PROBLEM TO SOLVE
Among the entries below, find each line with "comparison" and show it.

Records from a data source:

■ ■ ■

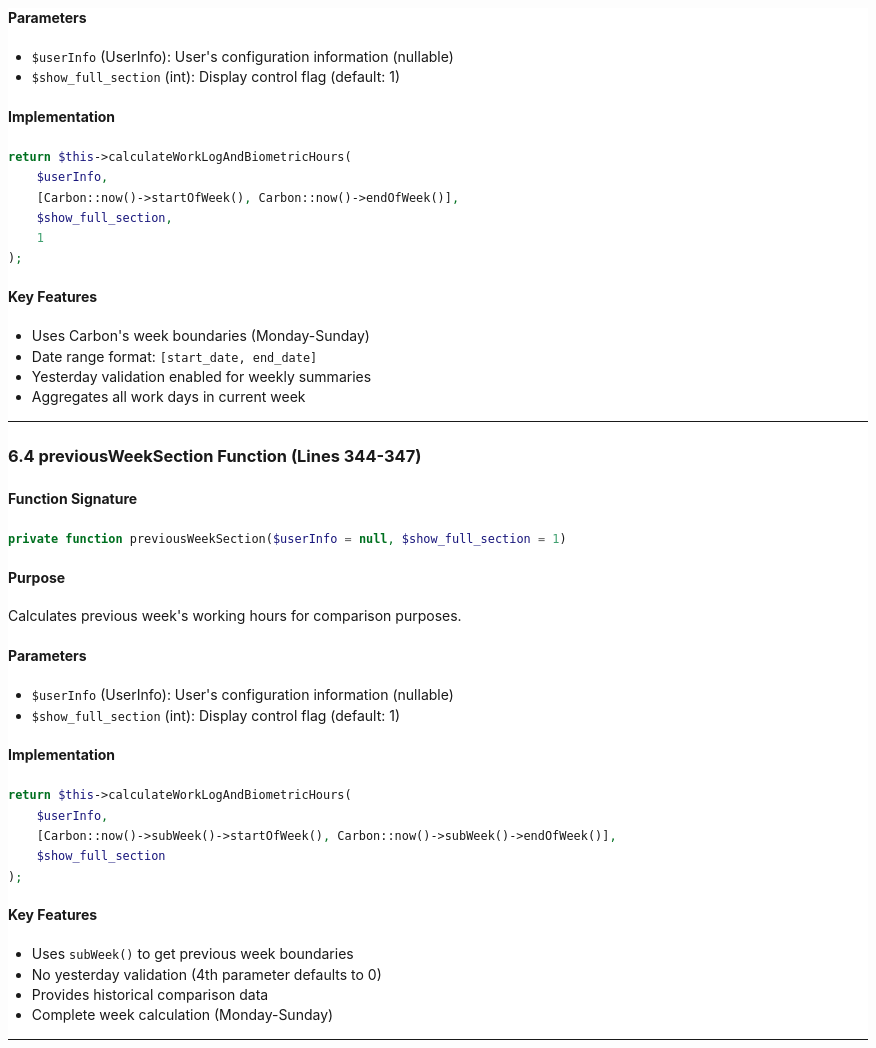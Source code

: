 #### **Parameters**
- `$userInfo` (UserInfo): User's configuration information (nullable)
- `$show_full_section` (int): Display control flag (default: 1)

#### **Implementation**
```php
return $this->calculateWorkLogAndBiometricHours(
    $userInfo, 
    [Carbon::now()->startOfWeek(), Carbon::now()->endOfWeek()], 
    $show_full_section, 
    1
);
```

#### **Key Features**
- Uses Carbon's week boundaries (Monday-Sunday)
- Date range format: `[start_date, end_date]`
- Yesterday validation enabled for weekly summaries
- Aggregates all work days in current week

---

### **6.4 previousWeekSection Function** (Lines 344-347)

#### **Function Signature**
```php
private function previousWeekSection($userInfo = null, $show_full_section = 1)
```

#### **Purpose**
Calculates previous week's working hours for comparison purposes.

#### **Parameters**
- `$userInfo` (UserInfo): User's configuration information (nullable)
- `$show_full_section` (int): Display control flag (default: 1)

#### **Implementation**
```php
return $this->calculateWorkLogAndBiometricHours(
    $userInfo, 
    [Carbon::now()->subWeek()->startOfWeek(), Carbon::now()->subWeek()->endOfWeek()], 
    $show_full_section
);
```

#### **Key Features**
- Uses `subWeek()` to get previous week boundaries
- No yesterday validation (4th parameter defaults to 0)  
- Provides historical comparison data
- Complete week calculation (Monday-Sunday)

---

■ ■ ■

ANSWER TO THIS TASK
Calculates previous week's working hours for comparison purposes.
- Provides historical comparison data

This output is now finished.